Journal of Canadian Petroleum Technology

Several partially scaled laboratory model experiments were conducted to evaluate a hybrid solvent-steam process for recovery of heavy oil or bitumen. All experiments used Athabasca UTF bitumen, and modelled a 30-metre-thick formation. The experiments were compared using a common set of economic assumptions. The experiments showed that a hybrid solvent-steam process could recover bitumen at steam-oil ratios much lower than those observed for steam assisted gravity drainage (SAGD), and achieve reasonable ultimate oil recovery (60% IOIP). The economic analysis based on experiments indicated that a hybrid solvent-steam process could be more cost-effective than SAGD for a 30-m Athabasca formation. Introduction Some heavy oil reservoirs are difficult to produce by cold production. The oil may be immobile at reservoir temperature, or there may be some initial oil mobility and some reservoir drive energy, but the sand strength precludes the production of wormholes.

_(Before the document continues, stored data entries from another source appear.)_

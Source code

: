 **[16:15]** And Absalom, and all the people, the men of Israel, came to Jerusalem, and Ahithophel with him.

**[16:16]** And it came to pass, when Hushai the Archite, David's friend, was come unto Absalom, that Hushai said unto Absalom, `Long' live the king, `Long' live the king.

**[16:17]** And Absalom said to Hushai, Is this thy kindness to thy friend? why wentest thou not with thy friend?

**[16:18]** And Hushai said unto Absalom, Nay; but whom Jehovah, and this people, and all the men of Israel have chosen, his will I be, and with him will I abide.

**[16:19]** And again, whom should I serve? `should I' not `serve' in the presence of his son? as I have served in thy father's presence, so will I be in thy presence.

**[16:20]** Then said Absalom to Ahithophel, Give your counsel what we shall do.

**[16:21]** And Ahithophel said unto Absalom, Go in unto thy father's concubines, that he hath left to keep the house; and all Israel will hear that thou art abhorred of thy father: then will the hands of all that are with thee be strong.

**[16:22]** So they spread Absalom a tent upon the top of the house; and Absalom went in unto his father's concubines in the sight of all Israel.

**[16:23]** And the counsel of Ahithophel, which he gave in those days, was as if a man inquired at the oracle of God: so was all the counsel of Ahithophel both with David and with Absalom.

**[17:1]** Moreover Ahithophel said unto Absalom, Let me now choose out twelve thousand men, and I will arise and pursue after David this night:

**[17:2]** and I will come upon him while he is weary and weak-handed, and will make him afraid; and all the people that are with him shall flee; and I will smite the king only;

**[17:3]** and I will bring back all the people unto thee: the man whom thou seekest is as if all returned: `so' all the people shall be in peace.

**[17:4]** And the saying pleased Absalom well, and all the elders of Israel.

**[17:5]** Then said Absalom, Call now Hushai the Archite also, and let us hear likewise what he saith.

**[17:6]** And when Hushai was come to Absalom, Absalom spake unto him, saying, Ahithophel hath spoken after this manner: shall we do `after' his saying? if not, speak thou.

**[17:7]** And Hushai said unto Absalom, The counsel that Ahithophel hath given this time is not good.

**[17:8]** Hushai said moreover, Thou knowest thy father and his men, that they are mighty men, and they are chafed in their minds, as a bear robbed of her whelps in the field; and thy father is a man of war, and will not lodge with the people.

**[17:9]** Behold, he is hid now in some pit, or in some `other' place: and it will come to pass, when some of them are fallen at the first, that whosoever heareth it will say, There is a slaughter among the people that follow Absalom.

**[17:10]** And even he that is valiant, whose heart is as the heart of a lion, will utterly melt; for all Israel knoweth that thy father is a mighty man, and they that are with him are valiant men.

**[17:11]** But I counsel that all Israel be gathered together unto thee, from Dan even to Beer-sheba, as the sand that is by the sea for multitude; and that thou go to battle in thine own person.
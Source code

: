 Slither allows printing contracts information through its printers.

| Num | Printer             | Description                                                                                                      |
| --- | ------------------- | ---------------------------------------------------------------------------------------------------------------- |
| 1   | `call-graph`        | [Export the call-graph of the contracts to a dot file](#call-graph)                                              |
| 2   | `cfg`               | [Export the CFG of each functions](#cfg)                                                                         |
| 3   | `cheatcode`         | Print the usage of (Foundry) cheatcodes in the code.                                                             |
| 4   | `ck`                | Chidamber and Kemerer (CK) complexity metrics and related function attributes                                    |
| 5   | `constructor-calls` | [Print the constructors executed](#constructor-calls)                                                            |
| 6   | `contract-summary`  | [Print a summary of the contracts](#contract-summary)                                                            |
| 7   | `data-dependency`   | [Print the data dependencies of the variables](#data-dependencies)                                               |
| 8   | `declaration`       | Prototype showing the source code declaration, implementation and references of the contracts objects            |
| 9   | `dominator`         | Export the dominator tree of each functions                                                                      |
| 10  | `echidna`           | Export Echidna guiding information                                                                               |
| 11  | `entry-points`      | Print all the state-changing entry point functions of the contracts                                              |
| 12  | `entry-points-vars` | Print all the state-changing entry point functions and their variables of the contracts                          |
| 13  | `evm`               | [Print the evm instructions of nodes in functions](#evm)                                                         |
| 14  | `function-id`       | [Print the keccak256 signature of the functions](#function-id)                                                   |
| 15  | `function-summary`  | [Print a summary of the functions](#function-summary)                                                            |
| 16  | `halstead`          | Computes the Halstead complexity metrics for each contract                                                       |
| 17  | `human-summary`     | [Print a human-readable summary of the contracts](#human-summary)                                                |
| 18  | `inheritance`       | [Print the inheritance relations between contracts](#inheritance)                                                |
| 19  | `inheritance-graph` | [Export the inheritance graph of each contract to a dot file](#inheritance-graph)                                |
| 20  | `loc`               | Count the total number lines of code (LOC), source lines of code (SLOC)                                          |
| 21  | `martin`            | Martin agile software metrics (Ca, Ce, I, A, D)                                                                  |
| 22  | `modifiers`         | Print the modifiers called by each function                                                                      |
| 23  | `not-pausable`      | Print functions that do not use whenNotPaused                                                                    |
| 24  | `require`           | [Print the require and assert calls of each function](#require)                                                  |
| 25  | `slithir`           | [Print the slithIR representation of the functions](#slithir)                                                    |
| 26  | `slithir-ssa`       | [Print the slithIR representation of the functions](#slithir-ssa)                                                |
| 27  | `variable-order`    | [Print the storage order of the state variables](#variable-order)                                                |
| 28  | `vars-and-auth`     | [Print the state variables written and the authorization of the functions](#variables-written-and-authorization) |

These reservoirs may contain dead oil, as in the case of Athabasca bitumen, or they may have some dissolved gas, as in the case of Cold Lake or Burnt Lake reservoirs. SAGD is the main commercial technology used for in-situ recovery of these oils. Because of the increasing costs for energy (natural gas) and the increasing restrictions on fresh water usage, solvent-based processes (VAPEX, Thermal Solvent, Hybrid Solvent, N-Solv, Savex) have been proposed as alternative technologies for heavy oil and bitumen production. Most of these technologies utilize a pair of horizontal wells, similar to those used in SAGD, but use a gaseous solvent, typically propane, alone or in conjunction with steam, to recover the oil. The VAPEX process may be augmented by adding heat. Heating of a horizontal wellbore will reduce bitumen viscosity sufficiently to produce a large increase in oil production rate. The heat also serves to initiate communication between the injector and the producer. The heat also serves to speed the diffusion of solvent into the oil. The combination of heated wellbores and VAPEX is known as the thermal solvent process.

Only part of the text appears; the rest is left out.